Suasana duka masih menggelayut di rumah Baran. Semua
orang seperti tengah menyiapkan tangisnya dengan sigap. Menunduk dan terus
merapal doa-doa. Ada satu lilin yang menyala tepat di hadapan peti itu. Tak
lupa sebuah salib yang berdiri di dekat bebungaan putih yang dipintal. Serta
isak tangis yang menyeru di udara. Di antara barisan pelayat yang duduk, Ruth
menunduk dengan diam. Ia tak lagi dapat membuka suaranya. Lagi dan lagi suara it
uterus berbisik di kepalanya.
Mengapa engkau pergi?
Mengapa sekarang?
Baran, tolong jawab aku!
Isak tangis itu kian menjadi. Selasar rumah itu
menjadi kian biru, ada lautan benang yang disangkutkan justru hendak membuatnya
terasa menyakitkan dan mengharukan.
“Baiklah,
Saudaraku! Mari kita renungkan dan doakan anak Bapa Kami Tony Albaran ini,
supaya tenang selalu Bersama Kasih-Nya.” Ucap Romo Sangkir membelah lautan isak
tangis para pengunjung. Di sampingnya, seorang perempuan ikut diam dan
merunduk. Tangannya terus mendekapkan satu sama lain. Sesaat kemudian sebuah
lagu dinyanyikan. Lagu itu terasa amat mendebarkan sekaligus menyayat hati.
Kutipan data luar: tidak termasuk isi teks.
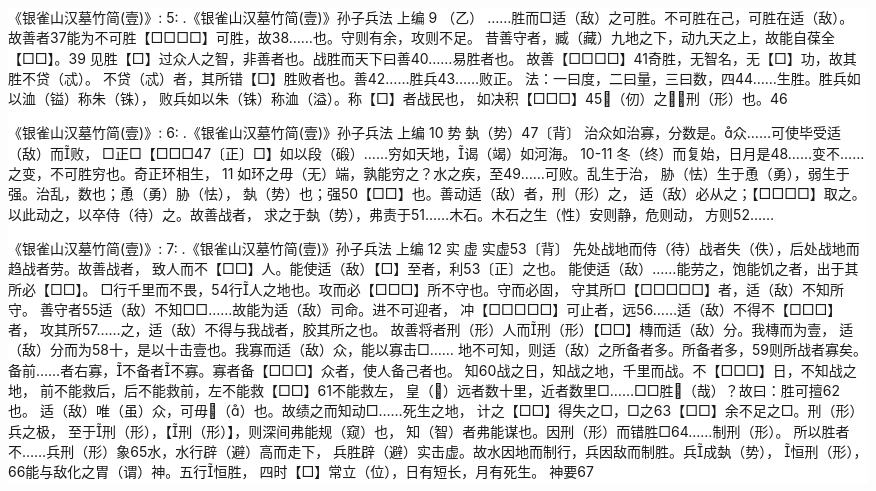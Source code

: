 《银雀山汉墓竹简(壹)》: 5: .《银雀山汉墓竹简(壹)》孙子兵法
            上编
9                                     （乙）
            ……胜而□适（敌）之可胜。不可胜在己，可胜在适（敌）。
            故善者37能为不可胜【□□□□】可胜，故38……也。守则有余，攻则不足。
            昔善守者，臧（藏）九地之下，动九天之上，故能自葆全【□□】。39
            见胜【□】过众人之智，非善者也。战胜而天下曰善40……易胜者也。
            故善【□□□□】41奇胜，无智名，无【□】功，故其胜不贷（忒）。
            不贷（忒）者，其所错【□】胜败者也。善42……胜兵43……败正。
            法：一曰度，二曰量，三曰数，四44……生胜。胜兵如以洫（镒）称朱（铢），
            败兵如以朱（铢）称洫（溢）。称【□】者战民也，
            如决积【□□□】45（仞）之，刑（形）也。46

《银雀山汉墓竹简(壹)》: 6: .《银雀山汉墓竹简(壹)》孙子兵法
            上编
10                                势
            埶（势）47〔背〕
            治众如治寡，分数是。众……可使毕受适（敌）而败，
            □正□【□□□47〔正〕□】如以段（碫）……穷如天地，谒（竭）如河海。
10-11       冬（终）而复始，日月是48……变不……之变，不可胜穷也。奇正环相生，
11          如环之毋（无）端，孰能穷之？水之疾，至49……可败。乱生于治，
            胁（怯）生于恿（勇），弱生于强。治乱，数也；恿（勇）胁（怯），
            埶（势）也；强50【□□】也。善动适（敌）者，刑（形）之，
            适（敌）必从之；【□□□□】取之。以此动之，以卒侍（待）之。故善战者，
            求之于埶（势），弗责于51……木石。木石之生（性）安则静，危则动，
            方则52……

《银雀山汉墓竹简(壹)》: 7: .《银雀山汉墓竹简(壹)》孙子兵法
            上编
12                                实  虚
            实虚53〔背〕
            先处战地而侍（待）战者失（佚），后处战地而趋战者劳。故善战者，
            致人而不【□□】人。能使适（敌）【□】至者，利53〔正〕之也。
            能使适（敌）……能劳之，饱能饥之者，出于其所必【□□】。
            □行千里而不畏，54行人之地也。攻而必【□□□】所不守也。守而必固，
            守其所□【□□□□□】者，适（敌）不知所守。
            善守者55适（敌）不知□□……故能为适（敌）司命。进不可迎者，
            冲【□□□□□】可止者，远56……适（敌）不得不【□□□】者，
            攻其所57……之，适（敌）不得与我战者，胶其所之也。
            故善将者刑（形）人而刑（形）【□□】槫而适（敌）分。我槫而为壹，
            适（敌）分而为58十，是以十击壹也。我寡而适（敌）众，能以寡击□……
            地不可知，则适（敌）之所备者多。所备者多，59则所战者寡矣。
            备前……者右寡，不备者不寡。寡者备【□□□】众者，使人备己者也。
            知60战之日，知战之地，千里而战。不【□□□】日，不知战之地，
            前不能救后，后不能救前，左不能救【□□】61不能救左，
            皇（）远者数十里，近者数里□……□□胜（哉）？故曰：胜可擅62也。
            适（敌）唯（虽）众，可毋（）也。故绩之而知动□……死生之地，
            计之【□□】得失之□，□之63【□□】余不足之□。刑（形）兵之极，
            至于刑（形），【刑（形）】，则深间弗能规（窥）也，
            知（智）者弗能谋也。因刑（形）而错胜□64……制刑（形）。
            所以胜者不……兵刑（形）象65水，水行辟（避）高而走下，
            兵胜辟（避）实击虚。故水因地而制行，兵因敌而制胜。兵成埶（势），
            恒刑（形），66能与敌化之胃（谓）神。五行恒胜，
            四时【□】常立（位），日有短长，月有死生。  神要67
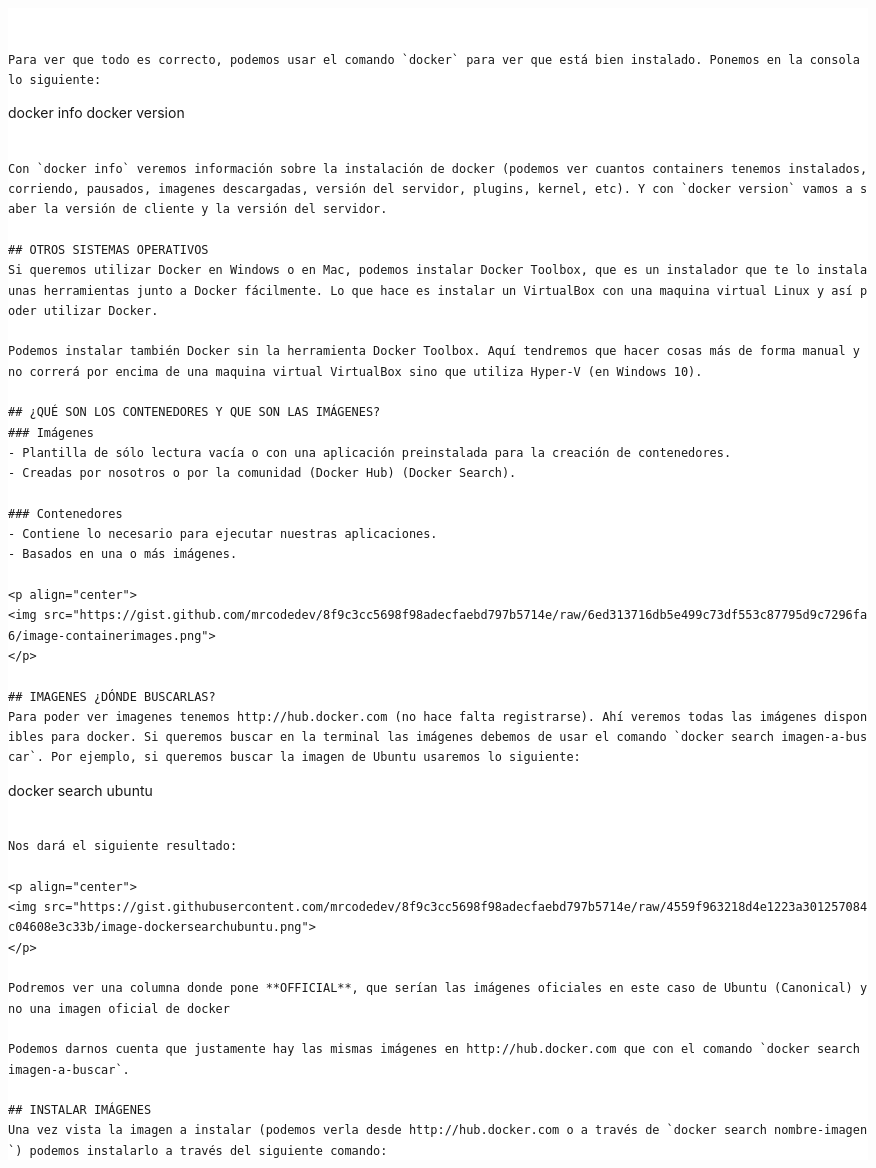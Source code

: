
 ```


Para ver que todo es correcto, podemos usar el comando `docker` para ver que está bien instalado. Ponemos en la consola lo siguiente:

```
docker info
docker version
```

Con `docker info` veremos información sobre la instalación de docker (podemos ver cuantos containers tenemos instalados, corriendo, pausados, imagenes descargadas, versión del servidor, plugins, kernel, etc). Y con `docker version` vamos a saber la versión de cliente y la versión del servidor.

## OTROS SISTEMAS OPERATIVOS
Si queremos utilizar Docker en Windows o en Mac, podemos instalar Docker Toolbox, que es un instalador que te lo instala unas herramientas junto a Docker fácilmente. Lo que hace es instalar un VirtualBox con una maquina virtual Linux y así poder utilizar Docker.

Podemos instalar también Docker sin la herramienta Docker Toolbox. Aquí tendremos que hacer cosas más de forma manual y no correrá por encima de una maquina virtual VirtualBox sino que utiliza Hyper-V (en Windows 10).

## ¿QUÉ SON LOS CONTENEDORES Y QUE SON LAS IMÁGENES?
### Imágenes
- Plantilla de sólo lectura vacía o con una aplicación preinstalada para la creación de contenedores.
- Creadas por nosotros o por la comunidad (Docker Hub) (Docker Search).

### Contenedores
- Contiene lo necesario para ejecutar nuestras aplicaciones.
- Basados en una o más imágenes.

<p align="center">
<img src="https://gist.github.com/mrcodedev/8f9c3cc5698f98adecfaebd797b5714e/raw/6ed313716db5e499c73df553c87795d9c7296fa6/image-containerimages.png">
</p>

## IMAGENES ¿DÓNDE BUSCARLAS?
Para poder ver imagenes tenemos http://hub.docker.com (no hace falta registrarse). Ahí veremos todas las imágenes disponibles para docker. Si queremos buscar en la terminal las imágenes debemos de usar el comando `docker search imagen-a-buscar`. Por ejemplo, si queremos buscar la imagen de Ubuntu usaremos lo siguiente:

```
docker search ubuntu
```

Nos dará el siguiente resultado:

<p align="center">
<img src="https://gist.githubusercontent.com/mrcodedev/8f9c3cc5698f98adecfaebd797b5714e/raw/4559f963218d4e1223a301257084c04608e3c33b/image-dockersearchubuntu.png">
</p>

Podremos ver una columna donde pone **OFFICIAL**, que serían las imágenes oficiales en este caso de Ubuntu (Canonical) y no una imagen oficial de docker

Podemos darnos cuenta que justamente hay las mismas imágenes en http://hub.docker.com que con el comando `docker search imagen-a-buscar`.

## INSTALAR IMÁGENES
Una vez vista la imagen a instalar (podemos verla desde http://hub.docker.com o a través de `docker search nombre-imagen`) podemos instalarlo a través del siguiente comando:
```
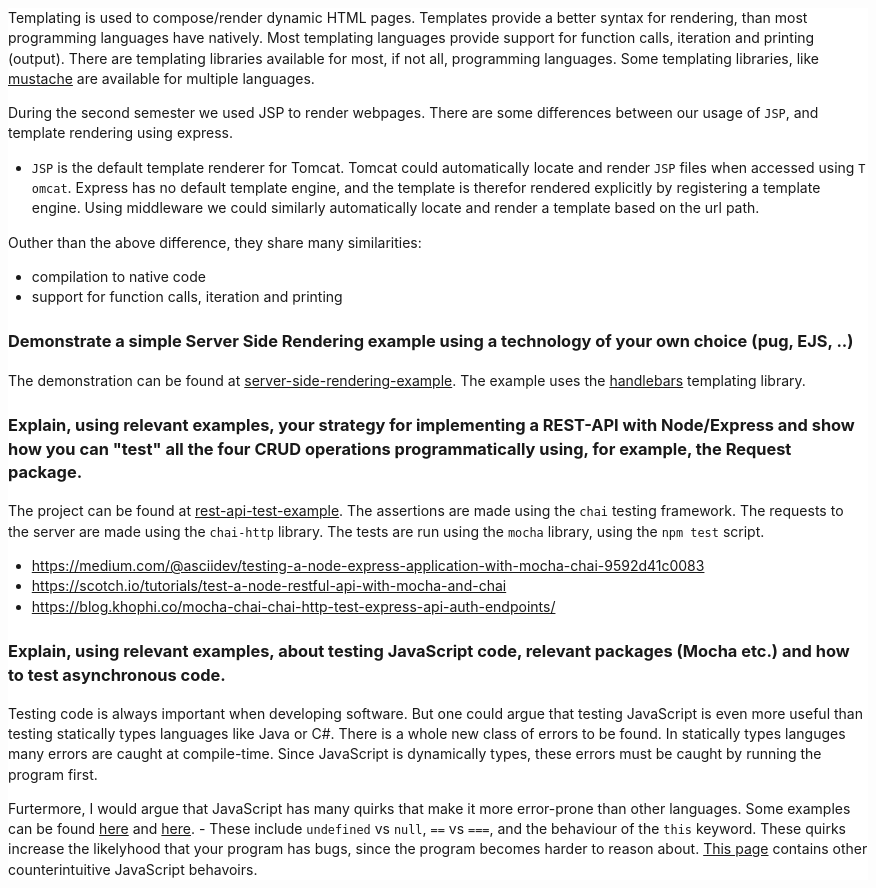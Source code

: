 Templating is used to compose/render dynamic HTML pages. Templates provide a better syntax for rendering, than most programming languages have natively. Most templating languages provide support for function calls, iteration and printing (output). There are templating libraries available for most, if not all, programming languages. Some templating libraries, like [mustache](https://mustache.github.io/) are available for multiple languages.

During the second semester we used JSP to render webpages. There are some differences between our usage of `JSP`, and template rendering using express.

* `JSP` is the default template renderer for Tomcat. Tomcat could automatically locate and render `JSP` files when accessed using `Tomcat`. Express has no default template engine, and the template is therefor rendered explicitly by registering a template engine. Using middleware we could similarly automatically locate and render a template based on the url path.

Outher than the above difference, they share many similarities:
* compilation to native code
* support for function calls, iteration and printing

### Demonstrate a simple Server Side Rendering example using a technology of your own choice (pug, EJS, ..)

The demonstration can be found at [server-side-rendering-example](./server-side-rendering-example). The example uses the [handlebars](./https://handlebarsjs.com/) templating library.

### Explain, using relevant examples, your strategy for implementing a REST-API with Node/Express and show how you can "test" all the four CRUD operations programmatically using, for example, the Request package.

The project can be found at [rest-api-test-example](rest-api-test-example). The assertions are made using the `chai` testing framework. The requests to the server are made using the `chai-http` library. The tests are run using the `mocha` library, using the `npm test` script.

- https://medium.com/@asciidev/testing-a-node-express-application-with-mocha-chai-9592d41c0083
- https://scotch.io/tutorials/test-a-node-restful-api-with-mocha-and-chai
- https://blog.khophi.co/mocha-chai-chai-http-test-express-api-auth-endpoints/

### Explain, using relevant examples, about testing JavaScript code, relevant packages (Mocha etc.) and how to test asynchronous code.

Testing code is always important when developing software. But one could argue that testing JavaScript is even more useful than testing statically types languages like Java or C#. There is a whole new class of errors to be found. In statically types languges many errors are caught at compile-time. Since JavaScript is dynamically types, these errors must be caught by running the program first.

Furtermore, I would argue that JavaScript has many quirks that make it more error-prone than other languages. Some examples can be found [here](http://2ality.com/2013/04/12quirks.html) and [here](https://www.telerik.com/blogs/seven-javascript-quirks-i-wish-id-known-about). - These include `undefined` vs `null`, `==` vs `===`, and the behaviour of the `this` keyword. These quirks increase the likelyhood that your program has bugs, since the program becomes harder to reason about. [This page](https://charlieharvey.org.uk/page/javascript_the_weird_parts) contains other counterintuitive JavaScript behavoirs.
Ialah lagu paling memuakkan bagi Ruth, sehancur apa lagi baginya kini melihat
orang yang ia banggakan terdiam dan kaku di dalam sebuah peti kematian. Isak
apalagi yang bisa ia rapal menjadi sebuah sosok yang begitu ia kagumkan untuk
kembali dalam pelukannya? Melewati berjuta tangis yang pecah, Ruth terus
merunduk. Lamunannya jauh mengembara.
“Apa
yang lu harapkan sih kuliah di sini?” bina mata itu tak mungkin dilupakan.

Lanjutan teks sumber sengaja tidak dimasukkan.